Há muito tempo não caminho. Pensando bem, vou começar a me exercitar mais. Peguei gosto na caminhada e pretendo me matricular numa academia pra exercitar meu corpo.
Quando retorno pra casa, todo o meu planejamento do dia está organizado na minha mente, tudo cronometrado: tomar um banho, tomar meu café da manhã e ir trabalhar. Com a cabeça leve de quem já desabafou bastante consigo mesma.
Porém, quando chego em casa, vejo que se instaurou o caos por todos os cômodos. Isabela está com os cabelos pro alto, Ingrid mau humorada porque perdeu a hora e agora tem que fazer tudo correndo, Marcos com uma camisa totalmente amarrotada nas mãos sem saber o que fazer... a mesa do café não está arrumada como antes, com o carinho de sempre, no banheiro parece que houve um maremoto ou parece que todos resolveram tomar banho ao mesmo tempo e fora do box, visto que todo o banheiro está molhado.
—Gente, o que aconteceu por aqui?
—Mãe, onde você tava? Eu não tô conseguindo amarrar meu cabelo. Me ajuda, por favor.
—Mãe, perdi a hora. O alarme do celular tocou, mas eu não ouvi. Você que todos os dias me acorda. Nem sei se vou conseguir chegar a tempo na escola
—Você vai sim, Ingrid. A partir de hoje, você vai acordar sozinha. Se perder a hora, você será a responsável, estamos entendidas? E você, Marcos? Por que está com essa camisa amarrotada retirada do cesto de roupas pra passar? Não tem outras camisas no armário?  —Ele me olha com vontade de me fuzilar e eu penso: “ok, baby, estou com essa mesma fúria com motivos bem mais concretos”.
Quer saber? Estava tudo fora do lugar. Mas eu gostei de vê-los perdidos. Não só pra alimentar meu ego, mas para eu entender que preciso parar de ser Amélia, a mulher de verdade e ser Lisa, a mulher que dá pra ser.
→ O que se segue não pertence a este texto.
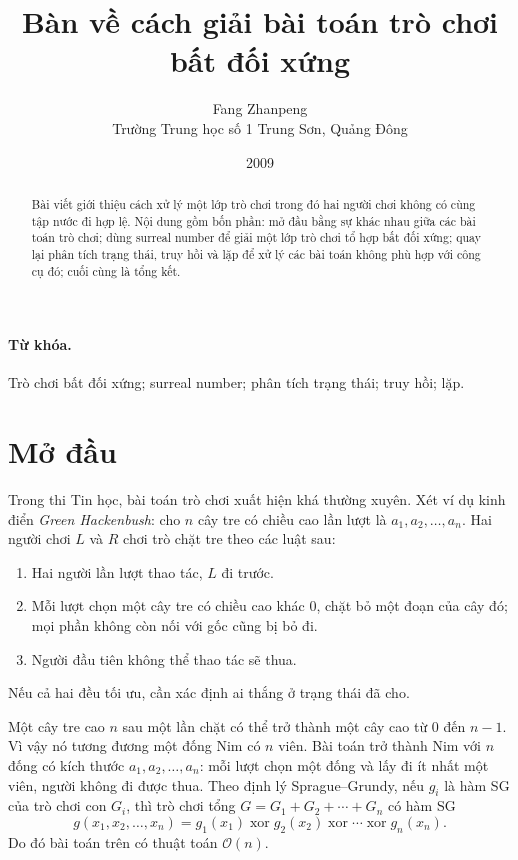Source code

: \documentclass[11pt]{article}
\title{Bàn về cách giải bài toán trò chơi bất đối xứng}
\author{Fang Zhanpeng\\Trường Trung học số 1 Trung Sơn, Quảng Đông}
\date{2009}
\newcommand{\Oh}{\mathcal{O}}
\begin{document}
\maketitle


\begin{abstract}
Bài viết giới thiệu cách xử lý một lớp trò chơi trong đó hai người chơi không
có cùng tập nước đi hợp lệ. Nội dung gồm bốn phần: mở đầu bằng sự khác nhau
giữa các bài toán trò chơi; dùng surreal number để giải một lớp trò chơi tổ
hợp bất đối xứng; quay lại phân tích trạng thái, truy hồi và lặp để xử lý các
bài toán không phù hợp với công cụ đó; cuối cùng là tổng kết.
\end{abstract}

\paragraph{Từ khóa.}
Trò chơi bất đối xứng; surreal number; phân tích trạng thái; truy hồi; lặp.

\section{Mở đầu}

Trong thi Tin học, bài toán trò chơi xuất hiện khá thường xuyên. Xét ví dụ
kinh điển \emph{Green Hackenbush}: cho \(n\) cây tre có chiều cao lần lượt là
\(a_1,a_2,\ldots,a_n\). Hai người chơi \(L\) và \(R\) chơi trò chặt tre theo
các luật sau:
\begin{enumerate}
  \item Hai người lần lượt thao tác, \(L\) đi trước.
  \item Mỗi lượt chọn một cây tre có chiều cao khác \(0\), chặt bỏ một đoạn
  của cây đó; mọi phần không còn nối với gốc cũng bị bỏ đi.
  \item Người đầu tiên không thể thao tác sẽ thua.
\end{enumerate}
Nếu cả hai đều tối ưu, cần xác định ai thắng ở trạng thái đã cho.

Một cây tre cao \(n\) sau một lần chặt có thể trở thành một cây cao từ \(0\)
đến \(n-1\). Vì vậy nó tương đương một đống Nim có \(n\) viên. Bài toán trở
thành Nim với \(n\) đống có kích thước \(a_1,a_2,\ldots,a_n\): mỗi lượt chọn
một đống và lấy đi ít nhất một viên, người không đi được thua. Theo định lý
Sprague--Grundy, nếu \(g_i\) là hàm SG của trò chơi con \(G_i\), thì trò chơi
tổng \(G=G_1+G_2+\cdots+G_n\) có hàm SG
\[
  g(x_1,x_2,\ldots,x_n)
  =g_1(x_1)\operatorname{xor}g_2(x_2)\operatorname{xor}\cdots
   \operatorname{xor}g_n(x_n).
\]
Do đó bài toán trên có thuật toán \(\Oh(n)\).
\end{document}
Por fim, as meninas conseguiram ir para o colégio, bem em cima da hora, mas foram. Eu tomo meu banho e me sento à mesa para tomar meu café da manhã. Acho que foi o primeiro dia que sento à mesa pra uma refeição sem as meninas. Isso só acontece quando elas estão na casa de mamãe. Ninguém vai morrer por causa disso, não é?
Neste momento, Marcos também se assenta e me confronta:
—Lisa, foi pra me punir, não foi?
—Não, Marcos. O mundo não gira em torno do seu umbigo. Eu fui caminhar, pois precisava muito espairecer. Mas já te digo que não será a última vez. Fez-me muito bem, então, teremos que nos remanejar...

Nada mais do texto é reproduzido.